F1 commits to increased hybridization
The new power unit created by Honda will be a hybrid engine and electric motor, with a maximum power output ratio of 50/50. This will represent a significant increase in the deployment of electrical power compared to the current ratio of about 20% of the F1 car’s 1,000 horsepower. F1 will also be transitioning to 100% sustainable fuel, while today the fuel is 10% ethanol.
Specifically, the 2026 regulations require a reduction of engine output while tripling the output of the energy recovery system, or regen as it’s known in street cars. This system converts kinetic energy, under certain situations such as braking, into electrical energy. This will result in maximum power output that is roughly even between the engine and motor.

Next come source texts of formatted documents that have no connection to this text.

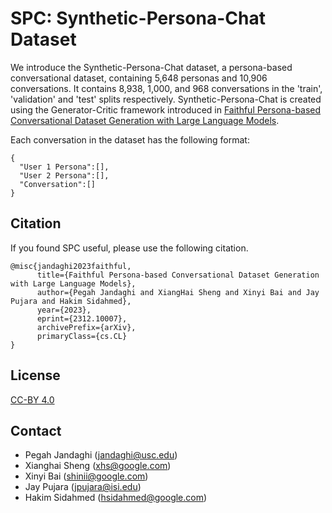 # SPC: Synthetic-Persona-Chat Dataset
We introduce the Synthetic-Persona-Chat dataset, a persona-based conversational dataset, containing 5,648 personas and 10,906 conversations. It contains 8,938, 1,000, and 968 conversations in the 'train', 'validation' and 'test' splits respectively. Synthetic-Persona-Chat is created using the Generator-Critic framework introduced in [Faithful Persona-based Conversational Dataset Generation with Large Language Models](https://arxiv.org/abs/2312.10007).

Each conversation in the dataset has the following format:

```
{
  "User 1 Persona":[],
  "User 2 Persona":[],
  "Conversation":[]
}
```

## Citation
If you found SPC useful, please use the following citation.
```
@misc{jandaghi2023faithful,
      title={Faithful Persona-based Conversational Dataset Generation with Large Language Models}, 
      author={Pegah Jandaghi and XiangHai Sheng and Xinyi Bai and Jay Pujara and Hakim Sidahmed},
      year={2023},
      eprint={2312.10007},
      archivePrefix={arXiv},
      primaryClass={cs.CL}
}
```

## License
[CC-BY 4.0](https://creativecommons.org/licenses/by/4.0/)

## Contact
* Pegah Jandaghi (jandaghi@usc.edu)
* Xianghai Sheng (xhs@google.com)
* Xinyi Bai (shinii@google.com)
* Jay Pujara (jpujara@isi.edu)
* Hakim Sidahmed (hsidahmed@google.com)
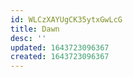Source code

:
 ```yaml
---
id: WLCzXAYUgCK35ytxGwLcG
title: Dawn
desc: ''
updated: 1643723096367
created: 1643723096367
---
```


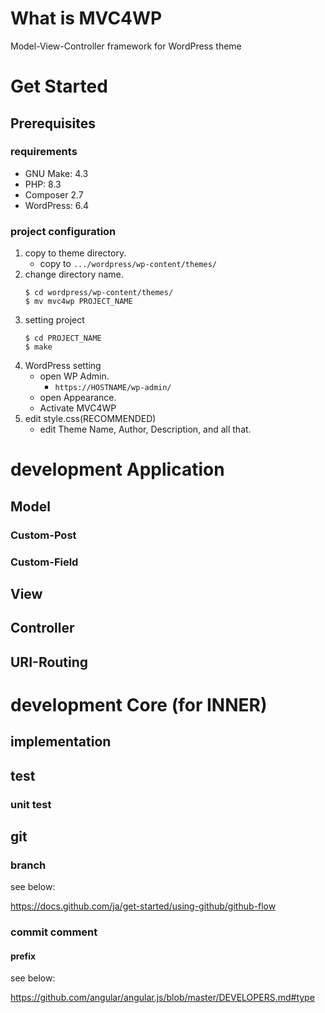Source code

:What is MVC4WP
===============

Model-View-Controller framework for WordPress theme

# Get Started

## Prerequisites

### requirements

* GNU Make: 4.3
* PHP: 8.3
* Composer 2.7
* WordPress: 6.4

### project configuration

1. copy to theme directory.
    * copy to `.../wordpress/wp-content/themes/`
2. change directory name.
    ```
    $ cd wordpress/wp-content/themes/
    $ mv mvc4wp PROJECT_NAME
    ```
3. setting project
    ```
    $ cd PROJECT_NAME
    $ make
    ```
4. WordPress setting
    * open WP Admin.
        - `https://HOSTNAME/wp-admin/`
    * open Appearance.
    * Activate MVC4WP
5. edit style.css(RECOMMENDED)
    * edit Theme Name, Author, Description, and all that.

# development Application

## Model

### Custom-Post

### Custom-Field

## View

## Controller

## URI-Routing

# development Core (for INNER)

## implementation

## test

### unit test

## git

### branch

see below:

https://docs.github.com/ja/get-started/using-github/github-flow

### commit comment

#### prefix

see below:

https://github.com/angular/angular.js/blob/master/DEVELOPERS.md#type
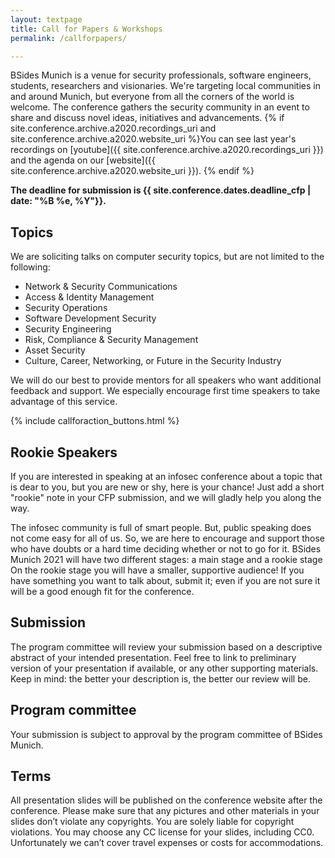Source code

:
 ```yaml
---
layout: textpage
title: Call for Papers & Workshops
permalink: /callforpapers/

---
```


BSides Munich is a venue for security professionals, software engineers, students, researchers and visionaries.
We're targeting local communities in and around Munich, but everyone from all the corners of the world is welcome.
The conference gathers the security community in an event to share and discuss novel ideas, initiatives and advancements.
{% if site.conference.archive.a2020.recordings_uri and site.conference.archive.a2020.website_uri %}You can see last year's recordings on [youtube]({{ site.conference.archive.a2020.recordings_uri }}) and the agenda on our [website]({{ site.conference.archive.a2020.website_uri }}).
{% endif %}

**The deadline for submission is {{ site.conference.dates.deadline_cfp | date: "%B %e, %Y"}}.**
 
## Topics
We are soliciting talks on computer security topics, but are not limited to the following:

* Network & Security Communications
* Access & Identity Management
* Security Operations
* Software Development Security
* Security Engineering
* Risk, Compliance & Security Management
* Asset Security
* Culture, Career, Networking, or Future in the Security Industry

We will do our best to provide mentors for all speakers who want additional feedback and support. We especially encourage first time speakers to take advantage of this service. 

{% include callforaction_buttons.html %}

## Rookie Speakers
If you are interested in speaking at an infosec conference about a topic that is dear to you, but you are new or shy, here is your chance! Just add a short "rookie" note in your CFP submission, and we will gladly help you along the way.

The infosec community is full of smart people.
But, public speaking does not come easy for all of us.  So, we are here to encourage and support those who have doubts or a hard time deciding whether or not to go for it.
BSides Munich 2021 will have two different stages: a main stage and a rookie stage
On the rookie stage you will have a smaller, supportive audience!
If you have something you want to talk about, submit it; even if you are not sure it will be a good enough fit for the conference.

## Submission
The program committee will review your submission based on a descriptive abstract of your intended presentation. 
Feel free to link to preliminary version of your presentation if available, or any other supporting materials. 
Keep in mind: the better your description is, the better our review will be.

## Program committee
Your submission is subject to approval by the program committee of BSides Munich.

## Terms
All presentation slides will be published on the conference website after the conference. Please make sure that any pictures and other materials in your slides don’t violate any copyrights.
You are solely liable for copyright violations. You may choose any CC license for your slides, including CC0.
Unfortunately we can’t cover travel expenses or costs for accommodations.
 
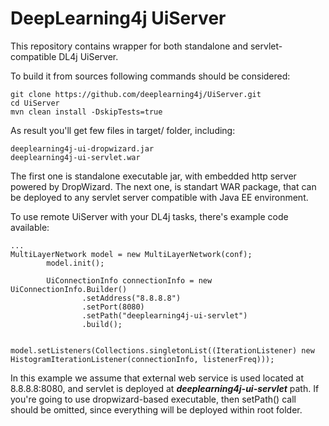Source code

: # DeepLearning4j UiServer

This repository contains wrapper for both standalone and servlet-compatible DL4j UiServer.

To build it from sources following commands should be considered:
```
git clone https://github.com/deeplearning4j/UiServer.git
cd UiServer
mvn clean install -DskipTests=true
```

As result you'll get few files in target/ folder, including:
```
deeplearning4j-ui-dropwizard.jar
deeplearning4j-ui-servlet.war
```

The first one is standalone executable jar, with embedded http server powered by DropWizard.
The next one, is standart WAR package, that can be deployed to any servlet server compatible with Java EE environment.


To use remote UiServer with your DL4j tasks, there's example code available:
```
...
MultiLayerNetwork model = new MultiLayerNetwork(conf);
        model.init();

        UiConnectionInfo connectionInfo = new UiConnectionInfo.Builder()
                .setAddress("8.8.8.8")
                .setPort(8080)
                .setPath("deeplearning4j-ui-servlet")
                .build();

        model.setListeners(Collections.singletonList((IterationListener) new HistogramIterationListener(connectionInfo, listenerFreq)));
```

In this example we assume that external web service is used located at 8.8.8.8:8080, and servlet is deployed at ***deeplearning4j-ui-servlet*** path.
If you're going to use dropwizard-based executable, then setPath() call should be omitted, since everything will be deployed within root folder.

These changes in F1 power unit regulations are consistent with the direction Honda has been taking in its general engine development. Working to the F1 regulations should have profound significance in terms of creating important opportunities to pursue the development of future technologies, the company noted.
The Honda Racing Corp., which has become responsible for both auto and motorcycle motorsports activities since 2022, will assume responsibility for the development of power units, race participation and the management for F1 racing as well.

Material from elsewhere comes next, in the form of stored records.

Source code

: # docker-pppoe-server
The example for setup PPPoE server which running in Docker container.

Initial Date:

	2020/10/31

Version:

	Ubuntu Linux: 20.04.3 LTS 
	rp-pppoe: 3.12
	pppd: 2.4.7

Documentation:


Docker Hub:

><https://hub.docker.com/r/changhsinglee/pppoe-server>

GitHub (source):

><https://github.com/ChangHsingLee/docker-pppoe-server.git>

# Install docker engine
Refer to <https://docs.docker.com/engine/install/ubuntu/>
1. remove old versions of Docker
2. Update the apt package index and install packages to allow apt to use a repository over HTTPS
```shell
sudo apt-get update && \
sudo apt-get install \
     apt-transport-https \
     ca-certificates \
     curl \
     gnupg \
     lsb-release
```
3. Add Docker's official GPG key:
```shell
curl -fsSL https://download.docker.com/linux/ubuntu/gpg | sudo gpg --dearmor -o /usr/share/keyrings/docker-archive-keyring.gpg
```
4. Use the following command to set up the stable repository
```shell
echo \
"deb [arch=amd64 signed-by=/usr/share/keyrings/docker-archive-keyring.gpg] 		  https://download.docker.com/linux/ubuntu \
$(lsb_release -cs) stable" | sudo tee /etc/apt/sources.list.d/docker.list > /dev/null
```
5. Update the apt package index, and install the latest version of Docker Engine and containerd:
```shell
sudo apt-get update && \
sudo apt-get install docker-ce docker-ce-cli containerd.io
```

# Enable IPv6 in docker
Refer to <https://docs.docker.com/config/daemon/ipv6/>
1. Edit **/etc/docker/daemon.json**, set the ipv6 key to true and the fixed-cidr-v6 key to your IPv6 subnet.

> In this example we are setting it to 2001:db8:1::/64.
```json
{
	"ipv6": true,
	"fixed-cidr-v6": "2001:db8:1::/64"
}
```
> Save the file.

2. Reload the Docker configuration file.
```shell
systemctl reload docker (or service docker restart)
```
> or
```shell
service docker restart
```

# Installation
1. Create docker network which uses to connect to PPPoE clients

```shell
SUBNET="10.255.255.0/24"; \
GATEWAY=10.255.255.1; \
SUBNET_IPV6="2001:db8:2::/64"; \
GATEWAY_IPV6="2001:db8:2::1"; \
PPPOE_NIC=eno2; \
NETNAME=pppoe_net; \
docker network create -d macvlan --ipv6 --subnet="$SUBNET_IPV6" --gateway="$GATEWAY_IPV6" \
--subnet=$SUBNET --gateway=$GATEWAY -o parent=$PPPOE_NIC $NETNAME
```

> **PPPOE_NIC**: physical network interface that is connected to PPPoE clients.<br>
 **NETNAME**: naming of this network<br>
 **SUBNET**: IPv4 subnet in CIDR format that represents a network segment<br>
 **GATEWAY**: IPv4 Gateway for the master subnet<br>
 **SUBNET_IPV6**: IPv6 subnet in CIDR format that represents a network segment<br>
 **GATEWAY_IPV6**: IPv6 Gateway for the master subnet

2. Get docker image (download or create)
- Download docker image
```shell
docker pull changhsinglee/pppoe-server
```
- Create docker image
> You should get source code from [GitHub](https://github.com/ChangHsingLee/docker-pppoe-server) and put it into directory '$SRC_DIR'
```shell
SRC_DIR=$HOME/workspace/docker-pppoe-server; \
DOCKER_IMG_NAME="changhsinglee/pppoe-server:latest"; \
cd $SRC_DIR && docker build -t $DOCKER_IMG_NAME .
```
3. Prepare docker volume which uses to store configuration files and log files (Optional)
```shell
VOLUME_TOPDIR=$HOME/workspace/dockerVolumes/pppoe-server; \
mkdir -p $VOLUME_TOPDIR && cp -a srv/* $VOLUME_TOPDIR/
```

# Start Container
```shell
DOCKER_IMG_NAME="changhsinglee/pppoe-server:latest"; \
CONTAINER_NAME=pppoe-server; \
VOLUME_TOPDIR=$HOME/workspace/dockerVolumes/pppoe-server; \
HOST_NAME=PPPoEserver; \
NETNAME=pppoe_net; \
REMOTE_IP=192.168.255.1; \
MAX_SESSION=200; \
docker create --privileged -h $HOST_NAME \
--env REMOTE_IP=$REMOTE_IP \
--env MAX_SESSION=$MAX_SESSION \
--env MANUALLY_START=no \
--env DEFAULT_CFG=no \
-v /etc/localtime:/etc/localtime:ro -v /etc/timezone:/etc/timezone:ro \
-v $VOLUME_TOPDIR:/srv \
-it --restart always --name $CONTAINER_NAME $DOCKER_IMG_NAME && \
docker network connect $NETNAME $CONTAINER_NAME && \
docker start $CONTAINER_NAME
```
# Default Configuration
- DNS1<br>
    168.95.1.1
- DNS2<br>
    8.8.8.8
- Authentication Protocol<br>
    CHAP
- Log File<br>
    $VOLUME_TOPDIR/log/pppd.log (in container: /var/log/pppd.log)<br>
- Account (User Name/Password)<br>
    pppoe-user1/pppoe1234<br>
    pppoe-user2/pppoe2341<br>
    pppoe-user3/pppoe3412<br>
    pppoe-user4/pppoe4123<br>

“One of the key reasons for our decision to take up the new challenge in F1 is that the world’s pinnacle form of racing is striving to become a sustainable racing series,” said Toshihiro Mibe, global CEO of Honda, “which is in line with the direction Honda is aiming toward carbon neutrality, and it will become a platform which will facilitate the development of our electrification technologies.”
A partnership to win
With the new 2026 regulations, the recipe for a winning car will be a compact, lightweight, and high-power electric motor with a high-performance battery capable of handling high and swift power output, as well as energy management technology.
“We believe that the technologies and know-how gained from this new challenge can potentially be applied directly to our future mass production electric vehicles,” Mibe said, “such as an electric flagship sports model, and electrification technologies in various areas, including eVTOL (Electric Vertical Takeoff and Landing aircraft) which is currently under research and development.”
For its part, the Aston Martin team is leaving behind the Mercedes-AMG power plant they have been using to make the switch to Honda.
“I would like to pay tribute to our current power unit supplier who we will continue to partner with for the next few seasons,” said Martin Whitmarsh, group CEO of Aston Martin Performance Technologies. “Our future works partnership with Honda is one of the last parts of the jigsaw puzzle slotting into place for Aston Martin’s ambitious plans in Formula One.”